▸ **Assignment**
Your task is to copy every line of the records below that contains "invariant".

Content starts

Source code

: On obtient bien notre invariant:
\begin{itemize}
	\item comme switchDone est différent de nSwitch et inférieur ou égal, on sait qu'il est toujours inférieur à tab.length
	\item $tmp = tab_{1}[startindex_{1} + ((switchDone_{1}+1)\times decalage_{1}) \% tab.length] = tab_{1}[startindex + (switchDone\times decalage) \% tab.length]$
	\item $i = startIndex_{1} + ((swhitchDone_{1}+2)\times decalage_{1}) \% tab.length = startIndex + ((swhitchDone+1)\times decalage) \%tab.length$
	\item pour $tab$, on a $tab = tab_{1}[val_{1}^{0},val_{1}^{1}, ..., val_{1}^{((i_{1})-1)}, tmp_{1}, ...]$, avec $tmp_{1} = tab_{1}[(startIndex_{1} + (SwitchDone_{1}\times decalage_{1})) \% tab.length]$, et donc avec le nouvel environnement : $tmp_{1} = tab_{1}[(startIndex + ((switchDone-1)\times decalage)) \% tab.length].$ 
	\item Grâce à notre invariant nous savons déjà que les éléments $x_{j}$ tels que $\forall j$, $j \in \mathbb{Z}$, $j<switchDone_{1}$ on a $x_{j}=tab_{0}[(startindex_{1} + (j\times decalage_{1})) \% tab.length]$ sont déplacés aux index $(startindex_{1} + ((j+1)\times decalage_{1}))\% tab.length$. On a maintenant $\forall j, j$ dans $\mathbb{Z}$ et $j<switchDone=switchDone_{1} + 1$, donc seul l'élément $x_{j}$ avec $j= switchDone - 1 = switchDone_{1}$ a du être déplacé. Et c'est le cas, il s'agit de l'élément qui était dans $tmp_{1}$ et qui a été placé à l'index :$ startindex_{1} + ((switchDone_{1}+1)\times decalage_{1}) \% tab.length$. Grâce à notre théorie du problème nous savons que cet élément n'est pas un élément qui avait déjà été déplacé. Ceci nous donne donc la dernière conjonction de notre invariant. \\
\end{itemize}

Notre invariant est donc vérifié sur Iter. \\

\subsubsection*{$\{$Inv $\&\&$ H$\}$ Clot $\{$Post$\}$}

Content ends

▸ **Answer section**
: On obtient bien notre invariant:
	\item Grâce à notre invariant nous savons déjà que les éléments $x_{j}$ tels que $\forall j$, $j \in \mathbb{Z}$, $j<switchDone_{1}$ on a $x_{j}=tab_{0}[(startindex_{1} + (j\times decalage_{1})) \% tab.length]$ sont déplacés aux index $(startindex_{1} + ((j+1)\times decalage_{1}))\% tab.length$. On a maintenant $\forall j, j$ dans $\mathbb{Z}$ et $j<switchDone=switchDone_{1} + 1$, donc seul l'élément $x_{j}$ avec $j= switchDone - 1 = switchDone_{1}$ a du être déplacé. Et c'est le cas, il s'agit de l'élément qui était dans $tmp_{1}$ et qui a été placé à l'index :$ startindex_{1} + ((switchDone_{1}+1)\times decalage_{1}) \% tab.length$. Grâce à notre théorie du problème nous savons que cet élément n'est pas un élément qui avait déjà été déplacé. Ceci nous donne donc la dernière conjonction de notre invariant. \\
Notre invariant est donc vérifié sur Iter. \\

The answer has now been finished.